Isometric Deadlifts
This article will layout one of my favorite deadlift variations for breaking past a plateau.
The isometric deadlift is not a a beginner movement. It’s application will be used to break past a “sticking” point in your maximal effort Deadlift.
Pin Height if this is your first time attempting the isometric deadlift— please keep your pins right at knee height. The bar should be in its isometric position below knee height. As you become more comfortable with this movement, please adjust the pins to the point in which your maximal effort deadlifts breakdown
The Movement when first attempting the isometric deadlift into racks- you must focus on how much force you can generate (with proper form) into the pins. The key is to pull has hard as you can for 2-3 seconds then reset. This can be done with conventional and sumo stance. Take a moment before starting your second rep, then accelerate and keep accelerating as you pull into those pins again.
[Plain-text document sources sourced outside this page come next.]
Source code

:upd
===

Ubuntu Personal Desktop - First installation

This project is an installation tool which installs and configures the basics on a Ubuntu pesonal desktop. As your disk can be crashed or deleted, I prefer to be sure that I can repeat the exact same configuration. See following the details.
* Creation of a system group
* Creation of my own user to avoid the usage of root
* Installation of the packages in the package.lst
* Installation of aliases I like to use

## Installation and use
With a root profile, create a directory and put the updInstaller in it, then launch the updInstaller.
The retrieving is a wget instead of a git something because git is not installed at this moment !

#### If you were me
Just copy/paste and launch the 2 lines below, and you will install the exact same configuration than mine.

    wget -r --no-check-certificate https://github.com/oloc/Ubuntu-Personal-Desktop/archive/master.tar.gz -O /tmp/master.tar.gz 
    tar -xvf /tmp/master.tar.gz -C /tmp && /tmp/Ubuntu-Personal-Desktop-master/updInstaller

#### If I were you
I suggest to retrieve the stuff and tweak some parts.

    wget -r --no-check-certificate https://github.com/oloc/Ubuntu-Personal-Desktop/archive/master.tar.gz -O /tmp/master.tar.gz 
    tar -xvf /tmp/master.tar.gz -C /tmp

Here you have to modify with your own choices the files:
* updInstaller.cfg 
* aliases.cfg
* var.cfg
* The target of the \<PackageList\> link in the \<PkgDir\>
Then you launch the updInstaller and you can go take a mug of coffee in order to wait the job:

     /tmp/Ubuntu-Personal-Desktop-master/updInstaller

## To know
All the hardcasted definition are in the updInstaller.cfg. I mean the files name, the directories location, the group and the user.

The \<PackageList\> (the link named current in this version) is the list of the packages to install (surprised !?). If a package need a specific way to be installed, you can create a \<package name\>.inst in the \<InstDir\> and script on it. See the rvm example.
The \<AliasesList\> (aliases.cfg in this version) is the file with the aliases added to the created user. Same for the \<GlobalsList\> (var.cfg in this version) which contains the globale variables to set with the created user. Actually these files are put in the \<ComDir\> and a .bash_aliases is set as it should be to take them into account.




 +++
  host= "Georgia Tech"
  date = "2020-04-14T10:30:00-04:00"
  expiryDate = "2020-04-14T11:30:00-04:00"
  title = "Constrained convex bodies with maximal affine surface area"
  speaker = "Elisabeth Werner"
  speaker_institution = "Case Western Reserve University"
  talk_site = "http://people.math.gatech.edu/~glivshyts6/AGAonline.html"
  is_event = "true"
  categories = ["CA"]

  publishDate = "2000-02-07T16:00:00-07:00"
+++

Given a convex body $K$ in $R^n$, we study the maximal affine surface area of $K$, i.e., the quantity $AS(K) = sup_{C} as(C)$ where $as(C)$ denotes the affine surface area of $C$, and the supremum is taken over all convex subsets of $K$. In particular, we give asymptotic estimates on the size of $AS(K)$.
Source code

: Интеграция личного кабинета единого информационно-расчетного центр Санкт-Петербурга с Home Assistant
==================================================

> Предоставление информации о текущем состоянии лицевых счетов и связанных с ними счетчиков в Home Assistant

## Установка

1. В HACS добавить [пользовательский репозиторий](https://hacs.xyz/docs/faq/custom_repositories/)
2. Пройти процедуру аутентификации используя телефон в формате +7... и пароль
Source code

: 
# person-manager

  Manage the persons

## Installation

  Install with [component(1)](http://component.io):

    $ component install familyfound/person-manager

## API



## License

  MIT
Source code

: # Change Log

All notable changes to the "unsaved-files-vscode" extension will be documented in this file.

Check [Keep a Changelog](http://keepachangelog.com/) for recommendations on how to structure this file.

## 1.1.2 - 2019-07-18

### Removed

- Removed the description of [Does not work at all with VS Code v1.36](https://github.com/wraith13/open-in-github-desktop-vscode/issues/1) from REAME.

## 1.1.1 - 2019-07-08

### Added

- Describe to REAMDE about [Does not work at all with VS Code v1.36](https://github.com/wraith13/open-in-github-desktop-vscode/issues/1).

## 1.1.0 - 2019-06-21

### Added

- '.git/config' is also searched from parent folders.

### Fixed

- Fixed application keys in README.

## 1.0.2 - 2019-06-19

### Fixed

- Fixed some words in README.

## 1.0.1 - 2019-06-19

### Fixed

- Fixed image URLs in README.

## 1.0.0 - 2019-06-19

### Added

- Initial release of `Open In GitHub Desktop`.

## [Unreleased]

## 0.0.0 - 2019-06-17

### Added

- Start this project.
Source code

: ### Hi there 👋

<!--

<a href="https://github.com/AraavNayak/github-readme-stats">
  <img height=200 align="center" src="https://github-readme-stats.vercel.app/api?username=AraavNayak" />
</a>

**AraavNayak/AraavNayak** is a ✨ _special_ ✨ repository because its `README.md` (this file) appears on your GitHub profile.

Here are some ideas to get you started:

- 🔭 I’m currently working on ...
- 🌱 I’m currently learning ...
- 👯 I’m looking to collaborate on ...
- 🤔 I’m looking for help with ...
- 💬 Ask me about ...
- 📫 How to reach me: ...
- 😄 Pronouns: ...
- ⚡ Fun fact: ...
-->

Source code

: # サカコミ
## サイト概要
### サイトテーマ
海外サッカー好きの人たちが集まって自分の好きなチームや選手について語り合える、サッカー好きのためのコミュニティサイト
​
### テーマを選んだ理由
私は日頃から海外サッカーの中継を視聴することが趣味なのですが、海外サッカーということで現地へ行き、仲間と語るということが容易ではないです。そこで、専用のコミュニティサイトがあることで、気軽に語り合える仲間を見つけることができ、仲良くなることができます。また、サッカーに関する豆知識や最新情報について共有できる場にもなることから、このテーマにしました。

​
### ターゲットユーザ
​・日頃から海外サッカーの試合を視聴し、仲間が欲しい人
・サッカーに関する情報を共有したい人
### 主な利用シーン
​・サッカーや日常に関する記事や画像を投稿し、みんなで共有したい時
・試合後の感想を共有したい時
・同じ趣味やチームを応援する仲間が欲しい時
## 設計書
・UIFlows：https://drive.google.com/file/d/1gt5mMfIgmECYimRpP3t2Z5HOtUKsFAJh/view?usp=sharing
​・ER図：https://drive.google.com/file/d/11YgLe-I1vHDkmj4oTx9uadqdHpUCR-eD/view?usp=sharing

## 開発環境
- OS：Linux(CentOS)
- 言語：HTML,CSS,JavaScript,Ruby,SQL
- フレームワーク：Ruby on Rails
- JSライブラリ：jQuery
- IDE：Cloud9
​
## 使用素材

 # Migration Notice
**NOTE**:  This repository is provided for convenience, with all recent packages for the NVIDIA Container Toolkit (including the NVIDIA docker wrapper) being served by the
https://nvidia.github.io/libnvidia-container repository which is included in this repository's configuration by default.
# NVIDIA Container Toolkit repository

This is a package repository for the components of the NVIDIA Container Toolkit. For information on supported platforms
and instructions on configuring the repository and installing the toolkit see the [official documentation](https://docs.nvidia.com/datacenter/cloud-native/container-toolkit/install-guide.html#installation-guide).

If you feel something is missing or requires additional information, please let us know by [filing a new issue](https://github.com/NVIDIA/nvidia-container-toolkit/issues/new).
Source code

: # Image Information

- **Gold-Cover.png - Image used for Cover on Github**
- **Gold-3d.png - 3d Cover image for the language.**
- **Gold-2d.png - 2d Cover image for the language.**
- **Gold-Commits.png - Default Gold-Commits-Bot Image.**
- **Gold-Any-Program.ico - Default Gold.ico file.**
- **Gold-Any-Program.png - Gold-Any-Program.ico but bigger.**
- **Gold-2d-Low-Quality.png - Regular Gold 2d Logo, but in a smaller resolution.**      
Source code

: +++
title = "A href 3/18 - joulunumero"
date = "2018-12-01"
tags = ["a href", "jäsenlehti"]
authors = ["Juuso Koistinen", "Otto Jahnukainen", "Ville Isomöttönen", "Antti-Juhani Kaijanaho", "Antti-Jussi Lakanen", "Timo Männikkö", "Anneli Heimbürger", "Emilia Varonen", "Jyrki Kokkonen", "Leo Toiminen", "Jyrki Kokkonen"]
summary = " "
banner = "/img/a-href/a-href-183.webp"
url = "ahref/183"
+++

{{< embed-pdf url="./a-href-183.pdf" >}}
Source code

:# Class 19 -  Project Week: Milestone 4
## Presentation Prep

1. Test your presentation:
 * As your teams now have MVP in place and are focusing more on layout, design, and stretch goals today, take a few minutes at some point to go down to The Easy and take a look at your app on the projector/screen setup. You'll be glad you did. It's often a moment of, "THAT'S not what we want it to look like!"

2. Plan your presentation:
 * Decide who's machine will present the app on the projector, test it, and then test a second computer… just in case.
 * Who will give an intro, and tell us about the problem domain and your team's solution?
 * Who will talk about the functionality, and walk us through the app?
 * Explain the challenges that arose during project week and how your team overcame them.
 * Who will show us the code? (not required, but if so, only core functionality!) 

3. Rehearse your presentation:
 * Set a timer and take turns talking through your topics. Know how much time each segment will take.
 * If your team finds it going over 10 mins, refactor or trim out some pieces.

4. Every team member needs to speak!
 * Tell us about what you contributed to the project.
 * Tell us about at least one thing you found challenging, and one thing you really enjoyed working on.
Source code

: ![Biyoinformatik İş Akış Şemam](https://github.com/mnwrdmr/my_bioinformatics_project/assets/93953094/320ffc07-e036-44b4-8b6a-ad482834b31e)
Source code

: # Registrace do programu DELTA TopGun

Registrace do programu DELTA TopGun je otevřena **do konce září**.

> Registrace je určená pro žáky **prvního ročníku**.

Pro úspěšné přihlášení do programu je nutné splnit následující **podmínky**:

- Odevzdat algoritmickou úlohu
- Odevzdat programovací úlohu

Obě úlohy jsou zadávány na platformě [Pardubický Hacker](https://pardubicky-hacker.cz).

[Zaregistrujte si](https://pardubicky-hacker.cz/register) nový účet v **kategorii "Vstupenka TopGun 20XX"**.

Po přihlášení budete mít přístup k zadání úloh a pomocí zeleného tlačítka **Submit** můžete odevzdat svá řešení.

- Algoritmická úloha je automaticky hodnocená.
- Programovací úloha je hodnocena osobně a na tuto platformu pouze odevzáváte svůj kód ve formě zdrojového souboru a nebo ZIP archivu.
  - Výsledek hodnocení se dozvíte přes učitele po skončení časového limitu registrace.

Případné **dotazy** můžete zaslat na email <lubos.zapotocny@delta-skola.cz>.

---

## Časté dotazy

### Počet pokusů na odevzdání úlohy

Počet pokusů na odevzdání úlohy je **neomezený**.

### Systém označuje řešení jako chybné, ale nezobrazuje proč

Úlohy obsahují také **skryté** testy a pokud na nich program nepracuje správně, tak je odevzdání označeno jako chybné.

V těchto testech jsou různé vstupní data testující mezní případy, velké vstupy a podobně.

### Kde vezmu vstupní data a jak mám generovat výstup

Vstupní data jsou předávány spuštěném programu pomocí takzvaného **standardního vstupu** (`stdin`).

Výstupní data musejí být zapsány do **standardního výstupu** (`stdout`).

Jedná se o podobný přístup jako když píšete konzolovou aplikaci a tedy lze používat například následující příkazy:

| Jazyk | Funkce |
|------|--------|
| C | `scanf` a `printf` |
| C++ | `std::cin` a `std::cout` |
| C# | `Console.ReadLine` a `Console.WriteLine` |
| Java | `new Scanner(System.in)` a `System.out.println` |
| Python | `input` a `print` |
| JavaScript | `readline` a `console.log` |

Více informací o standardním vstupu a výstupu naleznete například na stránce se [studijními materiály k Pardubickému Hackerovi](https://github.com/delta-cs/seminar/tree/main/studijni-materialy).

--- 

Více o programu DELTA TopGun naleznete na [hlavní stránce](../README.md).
How To Program this movement should be considered dynamic effort. I would not suggest going over 75% of your 1 rep max for this movement. The goal is to use moderate weights with perfect form and limited rest intervals. I would start with a 3 week wave of isometric deadlifts:
week 1- 40% of 1 rep max. 5 sets x 3 reps with a 3 second isometric on EACH rep.
week 2- 50% of 1 rep max. 5 sets x 2 reps with a 2 second isometric on EACH rep.
week 3- 60% of 1 rep max. 5 sets x 2 reps with a 1 second isometric on EACH rep.